When Esther came back, I twisted a whole page into a wick and lit it in the lantern, laying it gently on the hearth.
“Careful,” I said, as she reached out with a handful of twigs. “You’ll smother it. Just one at a time to start. Like this.” I laid a single twig across the bricks I’d pushed into place on either side of the flame. “It’s not like the oven at home.” Which could handle a heavy hand.
In this way, I taught my sister how to build a fire on a cold hearth.
Before long, we had a good blaze going, and I opened the cabin door just a crack so the smoke would rise straight up into the wide mouth of the chimney.
Then I fetched a clean nightdress from the wash line and took it inside to warm by the fire.
While Esther stood and watched, I went to Cate and pulled the blankets away from her leg.
The wound gaped like a terrible red mouth, but it wasn’t bleeding much anymore.
“The bath must have melted the honey, opened the cut. Maybe she fell. Maybe she fainted. We’ll know when she tells us,” I said. “But I don’t know why she let it get wet in the first place.”
Captan stood beside the bed and laid his head next to Cate’s.
“Why did you open the door if you’re trying to warm her up?” Esther said.
“To increase the draw, for the fire,” I replied. “The draft.

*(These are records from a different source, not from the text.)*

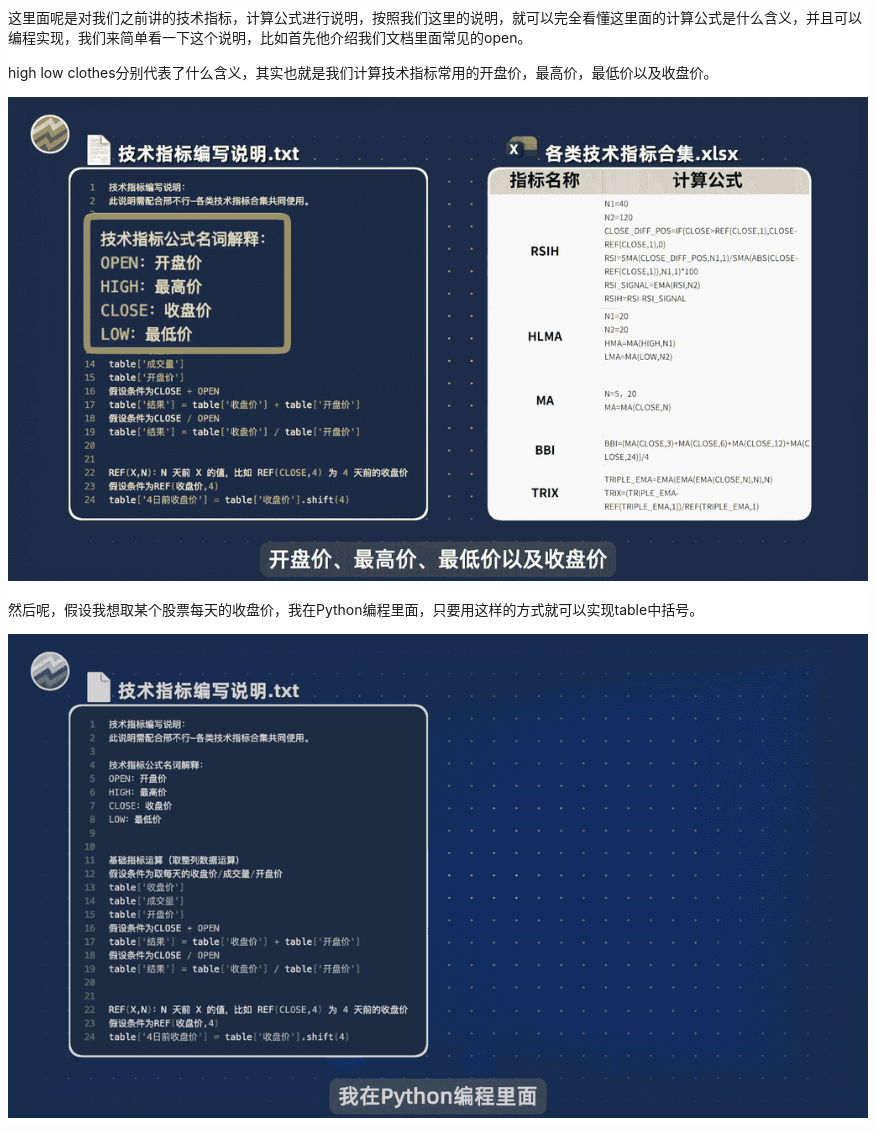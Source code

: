 这里面呢是对我们之前讲的技术指标，计算公式进行说明，按照我们这里的说明，就可以完全看懂这里面的计算公式是什么含义，并且可以编程实现，我们来简单看一下这个说明，比如首先他介绍我们文档里面常见的open。

high low clothes分别代表了什么含义，其实也就是我们计算技术指标常用的开盘价，最高价，最低价以及收盘价。



![](img/e5c85b8a8a075e89c0904036f41413f6_31.png)

然后呢，假设我想取某个股票每天的收盘价，我在Python编程里面，只要用这样的方式就可以实现table中括号。



![](img/e5c85b8a8a075e89c0904036f41413f6_33.png)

The flow of air.”
“I don’t know what that means.” She sounded cranky and subdued at the same time.
“When the fire eats the air inside, the smoke comes back down the chimney instead of going up it.” My father had taught me that. I wondered why he hadn’t taught Esther, but I knew that it was easier to teach a thing to someone who wants to know it.
“I thought you said she was getting better.”

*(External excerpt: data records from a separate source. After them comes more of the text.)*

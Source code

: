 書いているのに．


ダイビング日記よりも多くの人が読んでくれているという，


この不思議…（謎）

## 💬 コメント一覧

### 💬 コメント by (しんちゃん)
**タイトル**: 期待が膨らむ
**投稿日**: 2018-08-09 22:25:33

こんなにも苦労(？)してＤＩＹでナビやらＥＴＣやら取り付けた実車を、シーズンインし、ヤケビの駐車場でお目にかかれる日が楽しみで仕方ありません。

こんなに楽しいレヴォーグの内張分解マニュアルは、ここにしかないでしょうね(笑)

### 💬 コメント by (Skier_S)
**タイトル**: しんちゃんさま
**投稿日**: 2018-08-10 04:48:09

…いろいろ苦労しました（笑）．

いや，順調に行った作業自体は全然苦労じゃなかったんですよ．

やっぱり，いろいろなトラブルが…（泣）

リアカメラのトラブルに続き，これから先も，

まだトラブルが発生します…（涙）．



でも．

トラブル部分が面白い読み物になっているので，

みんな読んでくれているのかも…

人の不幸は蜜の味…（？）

“She was. But she’s stubborn. And she’s used to doing for herself. And she didn’t wait for me to help with her bath.”
I pulled the blanket back over her leg. Then I fetched the deerskin coat from the trunk and laid that over her, too. It was so heavy that I knew it would keep her heat in where it belonged and make her feel safe, besides.
“Heat up some jerky. In that skillet, there. On the wall,” I told Esther. “Just lay it across the bricks.”
She did what I said without question, tending the fire and the jerky both. The smell of the venison softening made Captan go toward her and sit nearby.
“What an ugly dog,” Esther said.
“Oh, hush,” I said. “You’re a beauty, Captan. A beauty.”
At which Cate stirred.
She peered at me in confusion.
“Captan came down to fetch me,” I told her. “He had your doll in his mouth.”
She looked at me, blinking, slow to wake.
I said, “I don’t know why he came for me instead of Larkin.”
She closed her eyes again. “Larkin’s mother isn’t so fond of Captan.”
I pushed Cate’s hair away from her face. “How could she not be fond of a dog like that?”
“He was my son’s dog.” She closed her eyes again. “First mine, as a puppy, but he took to my son like a bird to the sky. So . . .”
“Shouldn’t that make her love Captan even more?”
Cate didn’t reply.
After a while, she opened her eyes again and said, “You must be a very strong girl, to carry me back in here.”
“Oh,” I said, realizing suddenly that Esther was still standing quietly by the fire where Cate couldn’t see her. “My sister came up with me.”
“And we should be getting back now,” Esther said. “Mother will be worried.”
Cate craned her neck around. “A sister?”
Esther came forward a bit, though she still kept her distance.